Art gives hope in West Michigan

Oct 01, 2009

It’s hard to be a blogger in West Michigan and not talk about ArtPrize. True to its objective, the event is changing the conversation on art. But it’s not only happening with the connoisseurs of fine art. Kids are getting engaged too.

A little background on ArtPrize first. It’s an event that was launched as a vision of Rick DeVos, grandson of Amway co-founder Rich DeVos. It’s a contest open to artists around the world that offers ten cash prizes totaling nearly $500,000. Anyone who registers can vote online or by texting.

This event has brought more than 1,200 pieces of art in Grand Rapids, from simple paintings to performance art, from three-story sculptures to symphonic composures. There are 159 venues around town hosting the art, that has come from around the world. Tens of thousands of people have roamed the downtown area in the last week, checking out all the different pieces.
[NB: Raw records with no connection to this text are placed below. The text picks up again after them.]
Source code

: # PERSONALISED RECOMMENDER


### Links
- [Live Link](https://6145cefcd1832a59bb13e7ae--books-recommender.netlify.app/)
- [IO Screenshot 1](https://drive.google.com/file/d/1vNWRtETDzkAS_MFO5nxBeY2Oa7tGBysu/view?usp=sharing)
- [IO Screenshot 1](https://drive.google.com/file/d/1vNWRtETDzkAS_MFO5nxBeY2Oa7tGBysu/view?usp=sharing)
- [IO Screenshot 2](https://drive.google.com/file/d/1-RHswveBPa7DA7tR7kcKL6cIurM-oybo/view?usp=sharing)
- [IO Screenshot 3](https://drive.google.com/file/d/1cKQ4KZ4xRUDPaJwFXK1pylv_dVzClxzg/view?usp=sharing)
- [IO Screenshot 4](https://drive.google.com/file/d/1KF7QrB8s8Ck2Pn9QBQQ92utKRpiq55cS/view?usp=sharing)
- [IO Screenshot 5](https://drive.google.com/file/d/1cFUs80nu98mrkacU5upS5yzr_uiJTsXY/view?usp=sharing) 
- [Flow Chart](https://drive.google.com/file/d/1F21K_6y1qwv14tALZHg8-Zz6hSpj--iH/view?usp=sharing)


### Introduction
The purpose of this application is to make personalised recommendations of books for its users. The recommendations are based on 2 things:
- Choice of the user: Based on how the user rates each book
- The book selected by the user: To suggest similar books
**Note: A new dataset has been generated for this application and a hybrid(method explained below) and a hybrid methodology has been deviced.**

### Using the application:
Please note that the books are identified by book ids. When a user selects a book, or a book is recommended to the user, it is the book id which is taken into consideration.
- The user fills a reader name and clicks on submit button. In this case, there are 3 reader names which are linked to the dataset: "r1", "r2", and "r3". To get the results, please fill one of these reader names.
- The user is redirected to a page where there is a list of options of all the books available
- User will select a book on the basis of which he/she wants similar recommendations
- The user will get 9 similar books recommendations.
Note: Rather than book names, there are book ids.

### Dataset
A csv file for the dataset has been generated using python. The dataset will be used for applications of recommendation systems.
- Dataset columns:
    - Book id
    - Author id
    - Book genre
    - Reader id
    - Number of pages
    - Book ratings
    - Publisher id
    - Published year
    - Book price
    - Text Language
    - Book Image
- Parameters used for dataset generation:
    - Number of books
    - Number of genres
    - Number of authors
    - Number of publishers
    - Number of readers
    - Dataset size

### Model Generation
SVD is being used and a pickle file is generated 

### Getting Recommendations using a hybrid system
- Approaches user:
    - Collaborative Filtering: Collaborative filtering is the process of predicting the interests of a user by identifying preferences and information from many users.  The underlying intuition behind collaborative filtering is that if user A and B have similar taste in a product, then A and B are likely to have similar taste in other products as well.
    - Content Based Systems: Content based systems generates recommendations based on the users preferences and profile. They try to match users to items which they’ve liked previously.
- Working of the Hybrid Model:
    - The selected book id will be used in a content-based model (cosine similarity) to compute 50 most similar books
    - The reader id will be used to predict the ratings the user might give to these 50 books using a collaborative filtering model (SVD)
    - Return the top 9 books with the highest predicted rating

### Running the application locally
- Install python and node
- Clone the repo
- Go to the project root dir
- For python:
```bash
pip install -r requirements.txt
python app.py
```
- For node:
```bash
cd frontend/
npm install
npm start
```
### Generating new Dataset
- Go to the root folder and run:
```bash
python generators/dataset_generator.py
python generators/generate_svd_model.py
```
I brought my kids down to see it last week, and it was amazing. They were fascinated by a gigantic table and chairs on top of a bridge. They danced in front of a mosaic of mirror shards by the Children’s Museum. They looked deeply into paintings to interpret their meaning. Then they went home and did some cutting and coloring of their own.

Classrooms are taking field trips and doing art tours. Nonprofit organizations are exposing children to world-class art. Discussions are popping up around town about what is good art and which pieces make you feel good.

The event has been a shining light in an otherwise dark and cloudy environment. Just this week, the State of Michigan announced this week that it will cut funding to the arts by 71%. It’s a difficult economic environment for arts organizations when unemployment is high and basic needs are soaring. But I talked to the heads of several arts organizations yesterday, and they were in high spirits.

The best interpretation of the impact of art came from the Economic Club of all places. This week, the Economic Club of Grand Rapids hosted Bill Strickland, founder of the Manchester Bidwell Corporation, a center that works with at-risk youth and adults by teaching them artistic trades. The center was replicated in Grand Rapids several years ago as the West Michigan Center for Arts & Technology, a major ArtPrize venue this week.

Mr. Strickland was an at-risk youth himself, and found hope and inspiration through pottery and a special art teacher in high school. He said that art gives people hope, through creative expression. It allows the sun to shine on them and interpret the world around them. And when people have hope, everything else is possible.

It’s cloudy today, but the sun shines on art, creativity and hope in West Michigan.